> _ACTION ITEM_
Output only the line that contains "Это связано с" and the lines after it, all verbatim, through the last one below.

++++ MATERIAL SUPPLIED

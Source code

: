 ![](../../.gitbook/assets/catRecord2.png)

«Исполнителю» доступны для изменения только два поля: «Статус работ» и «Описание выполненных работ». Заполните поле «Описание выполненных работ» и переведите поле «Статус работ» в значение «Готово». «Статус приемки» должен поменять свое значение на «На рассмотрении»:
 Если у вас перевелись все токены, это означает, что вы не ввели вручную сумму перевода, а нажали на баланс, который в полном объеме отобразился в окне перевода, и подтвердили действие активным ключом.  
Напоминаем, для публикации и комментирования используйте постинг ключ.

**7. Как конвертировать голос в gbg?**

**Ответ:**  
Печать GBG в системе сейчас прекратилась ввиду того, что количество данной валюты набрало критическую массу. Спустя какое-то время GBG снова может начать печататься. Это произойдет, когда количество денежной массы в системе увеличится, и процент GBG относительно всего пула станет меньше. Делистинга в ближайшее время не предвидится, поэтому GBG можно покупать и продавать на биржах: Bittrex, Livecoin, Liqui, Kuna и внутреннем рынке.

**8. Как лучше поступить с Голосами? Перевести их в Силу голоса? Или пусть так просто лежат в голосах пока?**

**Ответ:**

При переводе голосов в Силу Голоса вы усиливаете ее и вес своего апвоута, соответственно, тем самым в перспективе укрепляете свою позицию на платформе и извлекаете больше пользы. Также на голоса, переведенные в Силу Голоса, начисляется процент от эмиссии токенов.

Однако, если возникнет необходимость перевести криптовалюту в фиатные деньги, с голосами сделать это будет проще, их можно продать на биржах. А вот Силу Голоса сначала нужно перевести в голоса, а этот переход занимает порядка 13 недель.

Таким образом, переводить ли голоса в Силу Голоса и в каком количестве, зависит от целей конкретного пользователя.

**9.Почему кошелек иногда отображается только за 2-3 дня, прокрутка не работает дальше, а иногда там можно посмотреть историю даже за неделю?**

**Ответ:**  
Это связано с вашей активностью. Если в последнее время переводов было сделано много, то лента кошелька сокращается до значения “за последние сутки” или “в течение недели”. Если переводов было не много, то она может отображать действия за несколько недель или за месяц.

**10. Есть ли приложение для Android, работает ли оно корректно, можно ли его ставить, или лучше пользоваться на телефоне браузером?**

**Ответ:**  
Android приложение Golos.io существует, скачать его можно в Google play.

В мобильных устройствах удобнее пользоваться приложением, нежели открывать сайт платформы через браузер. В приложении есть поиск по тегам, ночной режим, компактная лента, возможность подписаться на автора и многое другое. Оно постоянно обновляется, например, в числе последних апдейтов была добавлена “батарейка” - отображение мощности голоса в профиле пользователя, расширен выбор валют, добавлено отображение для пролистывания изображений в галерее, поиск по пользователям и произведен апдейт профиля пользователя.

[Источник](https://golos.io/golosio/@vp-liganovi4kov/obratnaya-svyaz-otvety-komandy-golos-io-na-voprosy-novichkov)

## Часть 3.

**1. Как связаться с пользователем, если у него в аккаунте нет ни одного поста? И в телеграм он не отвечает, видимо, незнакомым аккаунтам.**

++++++++

> _EXERCISE OUTPUT_
Это связано с вашей активностью. Если в последнее время переводов было сделано много, то лента кошелька сокращается до значения “за последние сутки” или “в течение недели”. Если переводов было не много, то она может отображать действия за несколько недель или за месяц.

**10. Есть ли приложение для Android, работает ли оно корректно, можно ли его ставить, или лучше пользоваться на телефоне браузером?**

**Ответ:**  
Android приложение Golos.io существует, скачать его можно в Google play.

В мобильных устройствах удобнее пользоваться приложением, нежели открывать сайт платформы через браузер. В приложении есть поиск по тегам, ночной режим, компактная лента, возможность подписаться на автора и многое другое. Оно постоянно обновляется, например, в числе последних апдейтов была добавлена “батарейка” - отображение мощности голоса в профиле пользователя, расширен выбор валют, добавлено отображение для пролистывания изображений в галерее, поиск по пользователям и произведен апдейт профиля пользователя.

[Источник](https://golos.io/golosio/@vp-liganovi4kov/obratnaya-svyaz-otvety-komandy-golos-io-na-voprosy-novichkov)

## Часть 3.

**1. Как связаться с пользователем, если у него в аккаунте нет ни одного поста? И в телеграм он не отвечает, видимо, незнакомым аккаунтам.**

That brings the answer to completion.